Fake door testing (video) is a technique to measure interest in a new feature by building a “fake door” version of it that looks like the final version (but doesn’t actually work) and measuring how many people engage with it. Trying to use the feature gives users an explanation of what it is, that it’s “Coming soon”, and usually the ability to “vote” on it or send feedback (the specifics vary depending on the context). This doesn’t need to be run as an A/B test, but setting it up as one lets you compare user behavior.

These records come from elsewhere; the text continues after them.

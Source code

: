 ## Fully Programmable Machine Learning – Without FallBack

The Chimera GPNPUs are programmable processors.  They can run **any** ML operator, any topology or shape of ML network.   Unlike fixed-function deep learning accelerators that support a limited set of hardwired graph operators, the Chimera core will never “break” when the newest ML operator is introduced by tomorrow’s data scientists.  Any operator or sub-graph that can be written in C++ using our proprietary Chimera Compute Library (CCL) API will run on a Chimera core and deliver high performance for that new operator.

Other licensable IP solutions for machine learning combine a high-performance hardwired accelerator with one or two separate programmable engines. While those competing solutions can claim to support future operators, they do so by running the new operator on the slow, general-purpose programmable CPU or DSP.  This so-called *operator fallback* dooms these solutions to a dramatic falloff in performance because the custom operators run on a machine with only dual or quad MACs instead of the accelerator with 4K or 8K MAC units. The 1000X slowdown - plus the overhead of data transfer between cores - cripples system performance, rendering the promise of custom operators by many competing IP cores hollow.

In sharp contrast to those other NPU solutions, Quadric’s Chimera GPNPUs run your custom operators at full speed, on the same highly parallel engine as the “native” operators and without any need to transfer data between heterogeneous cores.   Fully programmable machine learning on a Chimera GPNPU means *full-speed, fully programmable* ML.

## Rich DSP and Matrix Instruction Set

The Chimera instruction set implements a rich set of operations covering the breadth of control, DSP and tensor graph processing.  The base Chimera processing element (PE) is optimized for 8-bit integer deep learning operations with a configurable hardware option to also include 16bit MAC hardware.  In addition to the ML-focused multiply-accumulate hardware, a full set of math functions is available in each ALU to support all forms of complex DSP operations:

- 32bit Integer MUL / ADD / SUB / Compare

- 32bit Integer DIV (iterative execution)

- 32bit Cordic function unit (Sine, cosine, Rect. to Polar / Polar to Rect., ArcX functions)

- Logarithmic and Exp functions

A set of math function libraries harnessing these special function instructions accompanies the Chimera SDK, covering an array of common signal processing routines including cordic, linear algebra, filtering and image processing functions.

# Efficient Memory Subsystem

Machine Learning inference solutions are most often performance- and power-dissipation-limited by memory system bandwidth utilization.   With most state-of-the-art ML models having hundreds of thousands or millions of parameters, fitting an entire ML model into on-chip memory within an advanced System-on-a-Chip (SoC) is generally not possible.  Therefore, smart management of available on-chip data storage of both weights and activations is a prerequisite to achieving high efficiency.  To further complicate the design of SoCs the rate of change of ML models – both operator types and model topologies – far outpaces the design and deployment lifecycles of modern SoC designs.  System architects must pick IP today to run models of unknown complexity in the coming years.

We could have added an “Impersonate” tab to the old UI, measured how many people tried to use it, and gathered feedback. This would have been cheap and easy. But we didn’t do this because the feature was inspired by our broader research around personalization. Our data pointed us towards this feature, so we were confident it would be worthwhile.

But more than that, measuring clicks and votes doesn’t tell you much. People can click out of curiosity, which doesn’t tell you if they’d actually use the feature or if it solves a real problem. Even if people send feedback saying they’d love it, what users say and what they do is different. Actually talking to users to find pain points yields robust data that leads to richer solutions. The new impersonate functionality is one such example — no one had thought of it before, and it wasn’t on our feature request list or product roadmap.

However, not everyone has the resources to conduct user research. In that situation, fake door testing is a good way of cheaply getting feedback on a specific idea. After all, some data is better than no data.

A/B Testing the Redesigned UI

The second question is, “Did you A/B test the redesigned preview against the previous one?” We didn’t, primarily because there’s no good metric to use as a conversion goal. We added completely new functionality to the preview tool, so most metrics are the equivalent of comparing apples to oranges. For example, measuring how many people impersonate a visitor is meaningless because the old UI doesn’t even have that feature.

So at an interface level, there isn’t a good measurement. But what about at the product level? We could measure larger metrics, such as the number of targeted experiments being created, to see if the new UI has an effect. There are two problems with this. First, it will take a long time (many months) to reach a statistically significant difference because the conversion rate on most product metrics are low. Second, if we eventually measured a difference, there’s no guarantee it was caused by adding impersonation. The broader the metric, the more factors that influence it (such as other product updates). To overcome this you could freeze people in the “A” and “B” versions of the product, but given how long it takes to reach significance, this isn’t a good idea.

Companies like Facebook and Google have enough traffic that they actually are able to roll out new features to a small percentage of users (say, 5%), and measure the impact on their core metrics. If any take a plunge, they revert users to the previous UI and keep iterating. When you have the scale of Facebook and Google, you can get significant data in a day. Unfortunately, like most companies, we don’t have this scale, so it isn’t an option.

So How Do You Know The Redesign Was Worth It?

What people are really asking is how do we know the redesign was worth the effort? Being at an A/B testing company, everyone wants to A/B test everything. But in this case, there wasn’t a place for it. Like any method, split testing has its strengths and weaknesses.

No, Really — How Do You Know The Redesign Was Worth It?

Primarily via qualitative feedback (i.e. talking to users), which at a high level has been positive (but there are some improvements we can make). We’re also measuring people’s activities in the preview tool (e.g. changing tabs, impersonating visitors, etc.). So far, those are healthy. Finally, we’re keeping an eye on some product-level metrics, like the number of targeted experiments created. These metrics are part of our long-term personalization efforts, and we hope in the long run to see them go up. But the preview tool is just one piece of that puzzle, so we don’t expect anything noticeable from that alone.

The important theme here is that gathering data is important to ensure you’re making the best use of limited resources (time, people, etc.). But there’s a whole world of data beyond A/B testing, such as user research, surveys, product analytics, and so on. It’s important to keep in mind the advantages and disadvantages of each, and use the most appropriate ones at your disposal.